▶ _RECORDS FOR THIS EXERCISE_
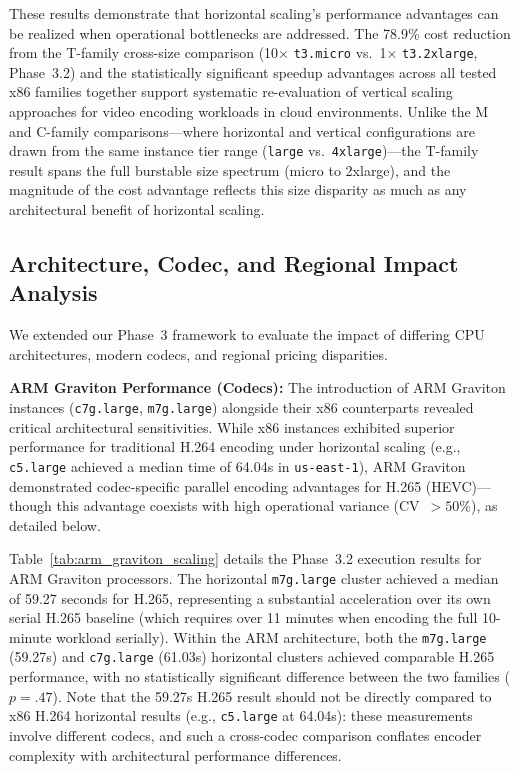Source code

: \documentclass[conference]{IEEEtran}
\begin{document}
These results demonstrate that horizontal scaling's performance advantages can
be realized when operational bottlenecks are addressed. The 78.9\% cost
reduction from the T-family cross-size comparison (10$\times$ \texttt{t3.micro}
vs.\ 1$\times$ \texttt{t3.2xlarge}, Phase~3.2) and the statistically
significant speedup advantages across all tested x86 families together support
systematic re-evaluation of vertical scaling approaches for video encoding
workloads in cloud environments. Unlike the M and C-family comparisons---where
horizontal and vertical configurations are drawn from the same instance tier
range (\texttt{large} vs.\ \texttt{4xlarge})---the T-family result spans the
full burstable size spectrum (micro to 2xlarge), and the magnitude of the cost
advantage reflects this size disparity as much as any architectural benefit of
horizontal scaling.

\subsection{Architecture, Codec, and Regional Impact Analysis}

We extended our Phase~3 framework to evaluate the impact of differing CPU architectures, modern codecs, and regional pricing disparities.

\textbf{ARM Graviton Performance (Codecs):} The introduction of ARM Graviton instances (\texttt{c7g.large}, \texttt{m7g.large}) alongside their x86 counterparts revealed critical architectural sensitivities. While x86 instances exhibited superior performance for traditional H.264 encoding under horizontal scaling (e.g., \texttt{c5.large} achieved a median time of 64.04s in \texttt{us-east-1}), ARM Graviton demonstrated codec-specific parallel encoding advantages for H.265 (HEVC)---though this advantage coexists with high operational variance (CV~$>50\%$), as detailed below.

Table~\ref{tab:arm_graviton_scaling} details the Phase~3.2 execution results for ARM Graviton processors. The horizontal \texttt{m7g.large} cluster achieved a median of 59.27 seconds for H.265, representing a substantial acceleration over its own serial H.265 baseline (which requires over 11 minutes when encoding the full 10-minute workload serially). Within the ARM architecture, both the \texttt{m7g.large} (59.27s) and \texttt{c7g.large} (61.03s) horizontal clusters achieved comparable H.265 performance, with no statistically significant difference between the two families ($p = .47$). Note that the 59.27s H.265 result should not be directly compared to x86 H.264 horizontal results (e.g., \texttt{c5.large} at 64.04s): these measurements involve different codecs, and such a cross-codec comparison conflates encoder complexity with architectural performance differences.
\end{document}
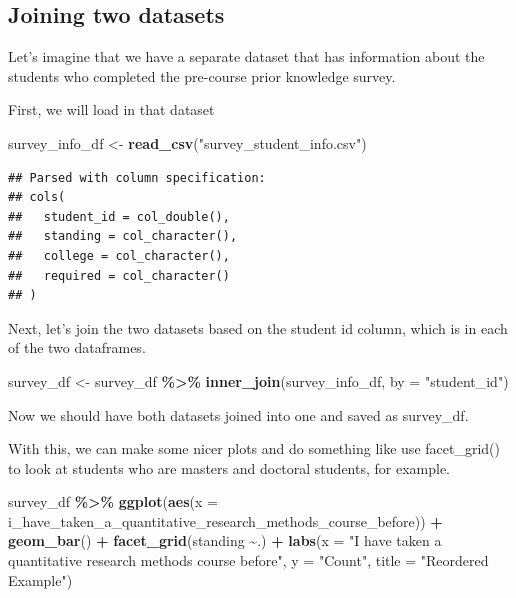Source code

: \documentclass[
]{book}
\newenvironment{Shaded}{\begin{snugshade}}{\end{snugshade}}
\newcommand{\DataTypeTok}[1]{\textcolor[rgb]{0.13,0.29,0.53}{#1}}
\newcommand{\KeywordTok}[1]{\textcolor[rgb]{0.13,0.29,0.53}{\textbf{#1}}}
\newcommand{\NormalTok}[1]{#1}
\newcommand{\OperatorTok}[1]{\textcolor[rgb]{0.81,0.36,0.00}{\textbf{#1}}}
\newcommand{\StringTok}[1]{\textcolor[rgb]{0.31,0.60,0.02}{#1}}
\begin{document}
\hypertarget{joining-two-datasets}{%
\subsection{Joining two datasets}\label{joining-two-datasets}}

Let's imagine that we have a separate dataset that has information about the students who completed the pre-course prior knowledge survey.

First, we will load in that dataset

\begin{Shaded}
\begin{Highlighting}[]
\NormalTok{survey\_info\_df \textless{}{-}}\StringTok{ }\KeywordTok{read\_csv}\NormalTok{(}\StringTok{"survey\_student\_info.csv"}\NormalTok{)}
\end{Highlighting}
\end{Shaded}

\begin{verbatim}
## Parsed with column specification:
## cols(
##   student_id = col_double(),
##   standing = col_character(),
##   college = col_character(),
##   required = col_character()
## )
\end{verbatim}

Next, let's join the two datasets based on the student id column, which is in each of the two dataframes.

\begin{Shaded}
\begin{Highlighting}[]
\NormalTok{survey\_df \textless{}{-}}\StringTok{ }\NormalTok{survey\_df }\OperatorTok{\%\textgreater{}\%}\StringTok{ }\KeywordTok{inner\_join}\NormalTok{(survey\_info\_df, }\DataTypeTok{by =} \StringTok{"student\_id"}\NormalTok{)}
\end{Highlighting}
\end{Shaded}

Now we should have both datasets joined into one and saved as survey\_df.

With this, we can make some nicer plots and do something like use facet\_grid() to look at students who are masters and doctoral students, for example.

\begin{Shaded}
\begin{Highlighting}[]
\NormalTok{survey\_df }\OperatorTok{\%\textgreater{}\%}\StringTok{ }
\StringTok{  }\KeywordTok{ggplot}\NormalTok{(}\KeywordTok{aes}\NormalTok{(}\DataTypeTok{x =}\NormalTok{ i\_have\_taken\_a\_quantitative\_research\_methods\_course\_before)) }\OperatorTok{+}
\StringTok{  }\KeywordTok{geom\_bar}\NormalTok{() }\OperatorTok{+}
\StringTok{  }\KeywordTok{facet\_grid}\NormalTok{(standing }\OperatorTok{\textasciitilde{}}\NormalTok{.) }\OperatorTok{+}
\StringTok{  }\KeywordTok{labs}\NormalTok{(}\DataTypeTok{x =} \StringTok{"I have taken a quantitative research methods course before"}\NormalTok{,}
       \DataTypeTok{y =} \StringTok{"Count"}\NormalTok{,}
       \DataTypeTok{title =} \StringTok{"Reordered Example"}\NormalTok{)}
\end{Highlighting}
\end{Shaded}
\end{document}
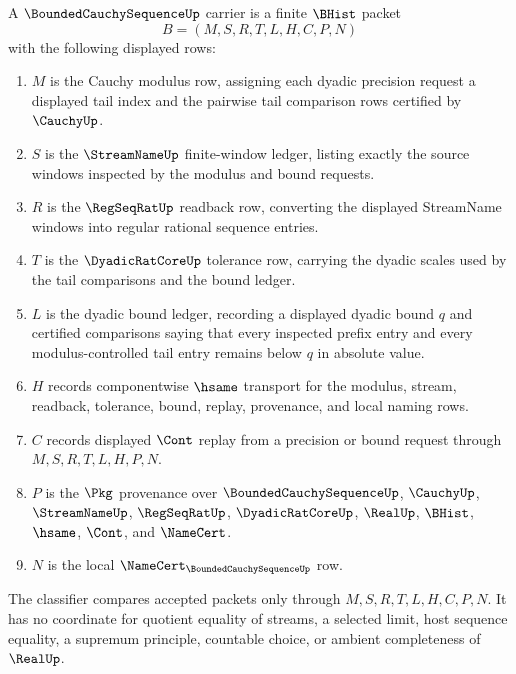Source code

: \begin{definition}
\label{def:bounded-cauchy-sequence}
A $\BoundedCauchySequenceUp$ carrier is a finite $\BHist$ packet
$$
B=(M,S,R,T,L,H,C,P,N)
$$
with the following displayed rows:
\begin{enumerate}
\item $M$ is the Cauchy modulus row, assigning each dyadic precision request a displayed tail index and the pairwise tail comparison rows certified by $\CauchyUp$.
\item $S$ is the $\StreamNameUp$ finite-window ledger, listing exactly the source windows inspected by the modulus and bound requests.
\item $R$ is the $\RegSeqRatUp$ readback row, converting the displayed StreamName windows into regular rational sequence entries.
\item $T$ is the $\DyadicRatCoreUp$ tolerance row, carrying the dyadic scales used by the tail comparisons and the bound ledger.
\item $L$ is the dyadic bound ledger, recording a displayed dyadic bound $q$ and certified comparisons saying that every inspected prefix entry and every modulus-controlled tail entry remains below $q$ in absolute value.
\item $H$ records componentwise $\hsame$ transport for the modulus, stream, readback, tolerance, bound, replay, provenance, and local naming rows.
\item $C$ records displayed $\Cont$ replay from a precision or bound request through $M,S,R,T,L,H,P,N$.
\item $P$ is the $\Pkg$ provenance over $\BoundedCauchySequenceUp$, $\CauchyUp$, $\StreamNameUp$, $\RegSeqRatUp$, $\DyadicRatCoreUp$, $\RealUp$, $\BHist$, $\hsame$, $\Cont$, and $\NameCert$.
\item $N$ is the local $\NameCert_{\BoundedCauchySequenceUp}$ row.
\end{enumerate}
The classifier compares accepted packets only through $M,S,R,T,L,H,C,P,N$. It has no coordinate for quotient equality of streams, a selected limit, host sequence equality, a supremum principle, countable choice, or ambient completeness of $\RealUp$.
\end{definition}

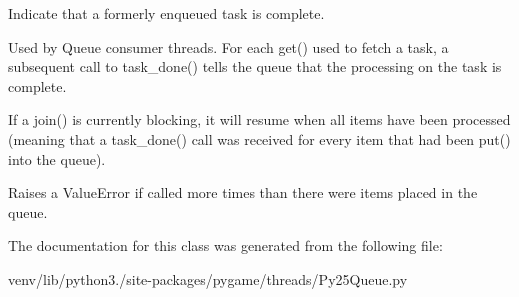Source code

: \begin{DoxyVerb}Indicate that a formerly enqueued task is complete.

Used by Queue consumer threads.  For each get() used to fetch a task,
a subsequent call to task_done() tells the queue that the processing
on the task is complete.

If a join() is currently blocking, it will resume when all items
have been processed (meaning that a task_done() call was received
for every item that had been put() into the queue).

Raises a ValueError if called more times than there were items
placed in the queue.
\end{DoxyVerb}
 

The documentation for this class was generated from the following file\+:\begin{DoxyCompactItemize}
\item 
venv/lib/python3./site-\/packages/pygame/threads/Py25\+Queue.\+py\end{DoxyCompactItemize}
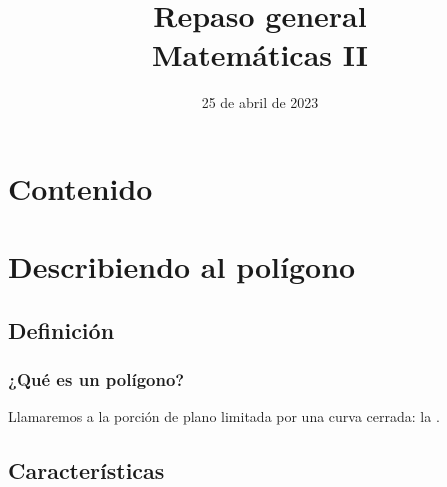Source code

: \documentclass[14pt]{beamer}
\title{\Large{Repaso general} \\ \normalsize{Matemáticas II}}
\date{25 de abril de 2023}
\begin{document}
\maketitle

\section*{Contenido}

\section{Describiendo al polígono}
\subsection{Definición}

\begin{frame}
\frametitle{¿Qué es un polígono?}
Llamaremos  a la porción de plano limitada por una curva cerrada: la .
\end{frame}

\subsection{Características}
\end{document}
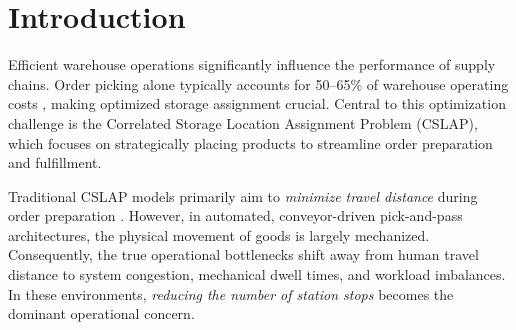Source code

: \documentclass[preprint,review,11pt,authoryear]{elsarticle}
\begin{document}
\section{Introduction}

Efficient warehouse operations significantly influence the performance of supply chains. Order picking alone typically accounts for 50--65\% of warehouse operating costs \cite{xie2024combi}, making optimized storage assignment crucial. Central to this optimization challenge is the Correlated Storage Location Assignment Problem (CSLAP), which focuses on strategically placing products to streamline order preparation and fulfillment.

Traditional CSLAP models primarily aim to \emph{minimize travel distance} during order preparation \cite{islam2023}. However, in automated, conveyor-driven pick-and-pass architectures, the physical movement of goods is largely mechanized. Consequently, the true operational bottlenecks shift away from human travel distance to system congestion, mechanical dwell times, and workload imbalances. In these environments, \emph{reducing the number of station stops} becomes the dominant operational concern.
\end{document}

▶ _YOUR OBJECTIVE_
"be realized when" marks the last line to keep. Retype every line from the start of the entries through that one, exactly, and drop the pictures.

▶ _SOLVED PROBLEM_
Source code

: \documentclass[conference]{IEEEtran}
\begin{document}
These results demonstrate that horizontal scaling's performance advantages can
be realized when operational bottlenecks are addressed. The 78.9\% cost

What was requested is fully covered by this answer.